Why %CPU is a misleading metric

Your friendly neighborhood ops troll is back!

Here’s a good article on why looking at %CPU (CPU utilization) is a misleading metric when using tools such as top. The normal inclination is to thing that a 90% utilization report means the CPU actually means it’s being used 90% of the time, right? You already know from the title I’m gonna tell you that’s wrong.

The tl;dr is that there is a bottleneck accessing main memory, which results in a lot of cycles that applications spend waiting on memory, falsely reporting that the CPU is “utilized”.

IPC (instructions per cycle) is a more accurate measurement of utilization and this article points to a few good examples of how to check that and tune apps that might be CPU-bound or memory-bound.

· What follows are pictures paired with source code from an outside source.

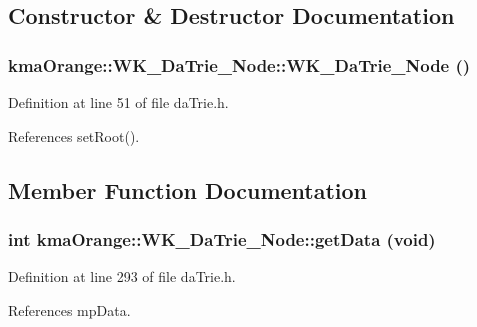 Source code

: \subsection{Constructor \& Destructor Documentation}
\hypertarget{classkmaOrange_1_1WK__DaTrie__Node_b489b164b42cde72d1237b36682a5417}{
\subsubsection[{WK\_\-DaTrie\_\-Node}]{\setlength{\rightskip}{0pt plus 5cm}kmaOrange::WK\_\-DaTrie\_\-Node::WK\_\-DaTrie\_\-Node ()}}
\label{classkmaOrange_1_1WK__DaTrie__Node_b489b164b42cde72d1237b36682a5417}




Definition at line 51 of file daTrie.h.

References setRoot().

\subsection{Member Function Documentation}
\hypertarget{classkmaOrange_1_1WK__DaTrie__Node_d1035d188f70a5f3911aa553c48c07e4}{
\subsubsection[{getData}]{\setlength{\rightskip}{0pt plus 5cm}int kmaOrange::WK\_\-DaTrie\_\-Node::getData (void)}}
\label{classkmaOrange_1_1WK__DaTrie__Node_d1035d188f70a5f3911aa553c48c07e4}




Definition at line 293 of file daTrie.h.

References mpData.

Don’t you mean instructions per second? Because instructions per cycle are probably maxed most of the time, since that number would be rather low, depending on the paralelization capabilities of the CPU. A simple risc processor would have something like 5 instruction per cycle while it may have millions of instructions per second. I’d say the instructions per cycle doesn’t really matter as long as you know the max number of instructions per second and the actual instructions per second, then again the max instructions per second is something that would never be achieved, except when you have a perfect set of threads running, each running machine code in such a way that the optimization has maximum potential. This is what I understood from processors, but I might be wrong entirely.
Perhaps the most useful measurement would be: instructions per cycle per second.


No, I actually do mean Instructions Per Cycle. IPC is measured as the number of instructions per tick that can be retired (on a 4 wide system, the max is 4). In his real-world sampling, he had an average of 0.7 IPC on a system capable of 4. Why would that be? Instructions aren’t getting retired because they’re waiting on something.


If I correctly understood the article it actually really measures IPC per second (In an example it measured per 10 secs) and then just gives you the average.
Or I’m wrong; then ignore me…

1 Like

The big problem is that the IPC unit you talk about is too advanced for the regular computer user to understand ¯\(ツ)

well they could just divide it by the max ipc and then do * 100%

Almost by definition, if you’re doing performance tuning on a production system, you’re not a regular user. You’re an advanced user and almost certainly a professional.

I do but when you have say 2 out of the max of 5 thats 0.4, times 100% (times 1 I know) = 40% in that sense.
That was a pretty bad necrobump btw :smirk: